Les clichés nationaux face à la globalisation
par Matthieu ECOIFFIER
QUOTIDIEN : lundi 07 novembre 2005
Ah, les stéréotypes sur le dos des pays voisins ! Ils s'installent dans les esprits, collent aux
mains comme un morceau de ruban adhésif. Le Français est ainsi méfiant, l'Allemand bien sûr
pinailleur, l'Espagnol toujours en retard, et l'Anglais tellement fair-play. «Au XIXe siècle, des
fantasmes se sont développés sur les habitants limitrophes. Des stéréotypes qui empêchent
parfois une bonne connaissance des autres», explique doctement Antonio Francica, président
du Centre de langue et culture italiennes à Paris.
Il y a huit ans, les instituts et centres culturels de l'Union européenne s'étaient regroupés pour
promouvoir le plurilinguisme. Et, au passage, tenter de dépasser certains stéréotypes. D'où ce
colloque, organisé vendredi à l'Institut hongrois (1), sur le thème : «Stéréotypes et prototypes
nationaux en Europe». Un intitulé courageux quelques mois après le «non» massif à la
Constitution, et les réticences face à l'entrée éventuelle de la Turquie. «Des chercheurs turcs
avaient trouvé le financement pour exposer : "Pourquoi la Turquie est un pays européen ?"
Quand ils ont dû se recentrer sur les "stéréotypes turcs", on leur a supprimé l'argent», raconte
même un organisateur.
Marketing. De fait, en dépit de toutes les bonnes volontés, certains clichés nationaux
paraissent indéracinables, comme un train italien jamais à l'heure. «Les stéréotypes évoluent
plus lentement qu'on ne voudrait le croire. Les Anglais et les Suédois ont beau avoir des
stratégies de marketing pour changer leur image nationale, cela ne marche pas à tous les
coups», a expliqué Christophe Campos, ex-directeur de l'Institut britannique de Paris.

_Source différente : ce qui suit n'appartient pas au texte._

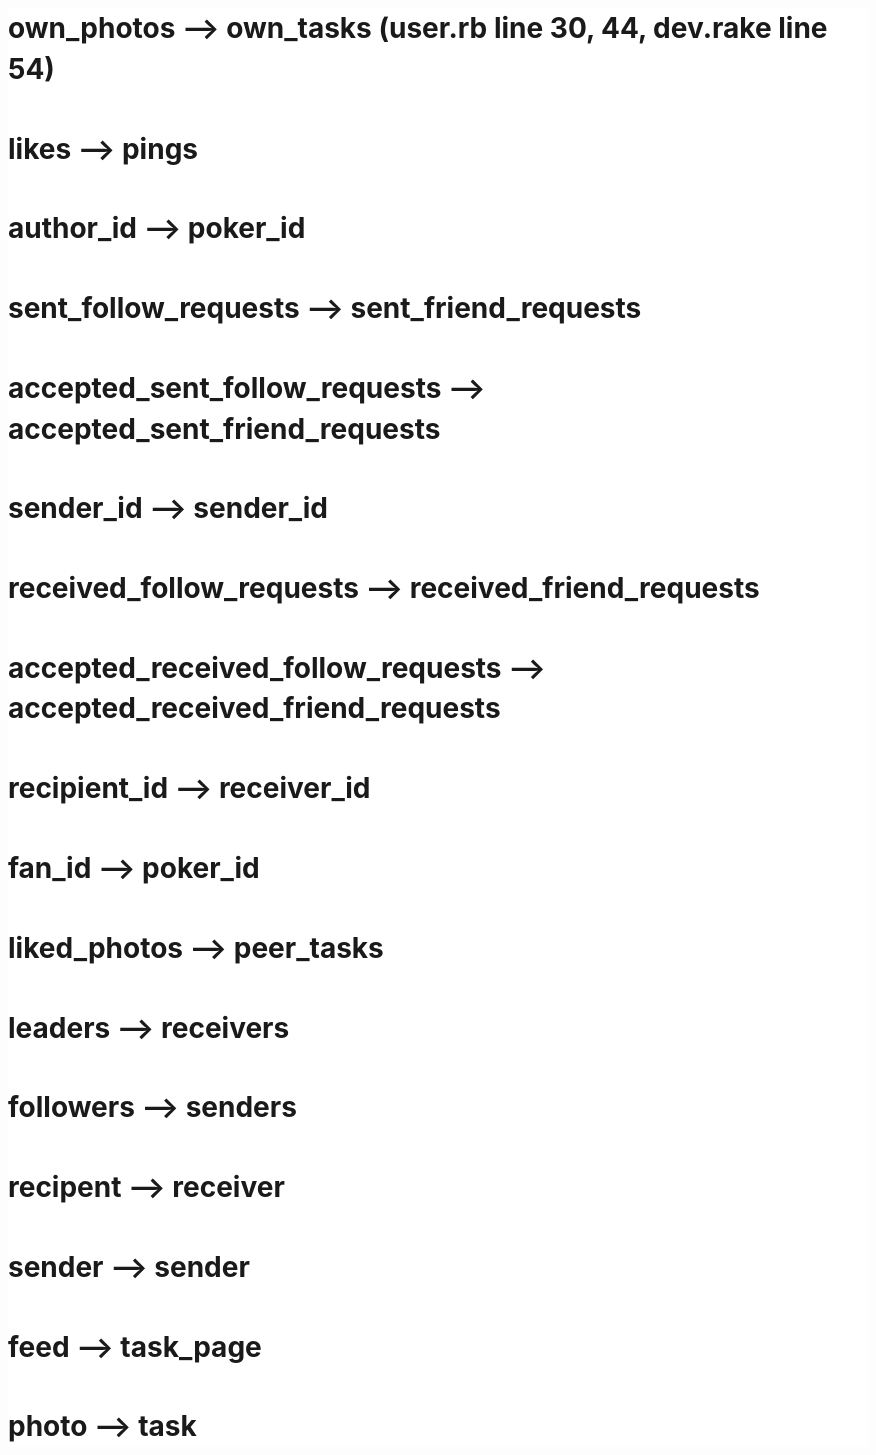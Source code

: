 
#   own_photos                        --> own_tasks (user.rb line 30, 44, dev.rake line 54)
#   likes                             --> pings 
#   author_id                         --> poker_id 

#   sent_follow_requests              --> sent_friend_requests 
#   accepted_sent_follow_requests     --> accepted_sent_friend_requests
#   sender_id                         --> sender_id 
#   received_follow_requests          --> received_friend_requests
#   accepted_received_follow_requests --> accepted_received_friend_requests 
#   recipient_id                      --> receiver_id
#   fan_id                            --> poker_id
#   liked_photos                      --> peer_tasks
#   leaders                           --> receivers
#   followers                         --> senders
#   recipent                          --> receiver
#   sender                            --> sender
#   feed                              --> task_page

# photo --> task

Exemple : l'arrogance prototypale des Français demeure inchangée depuis les années 50 et
avec Astérix. A l'époque d'ailleurs, les auteurs de la bande dessinée (Goscinny et Uderzo) ont
préféré, au mythe fondateur royaliste de Clovis, celui plus républicain, des Gaulois résistants
contre l'envahisseur romain. «Les tribus voisines les appellent pour résoudre leurs problèmes,
les Gaulois inventent le thé en Grande-Bretagne, la cordée en Suisse, la cape rouge du
matador en Espagne. Et la France s'approprie le rôle des Anglo-Saxons pendant l'Occupation,
manière de récupérer une position dominante dans la future Europe», a commenté Christophe
Campos.
Aujourd'hui, les Frenchies passent toujours aux yeux des Britanniques pour des «égoïstes» qui
siphonnent tout l'argent de l'Union pour financer la politique agricole commune. «En temps de
paix, les stéréotypes ne sont pas bien méchants, c'est une façon d'apprivoiser la différence
fantasmée de l'autre. Ils servent de "bêtes à penser" aurait dit Barthes : "Le renard est rusé",
"l'allemand est une langue difficile" réservée aux meilleurs élèves... Mais, dans des moments
de tension, ils peuvent devenir agressifs», a noté Campos.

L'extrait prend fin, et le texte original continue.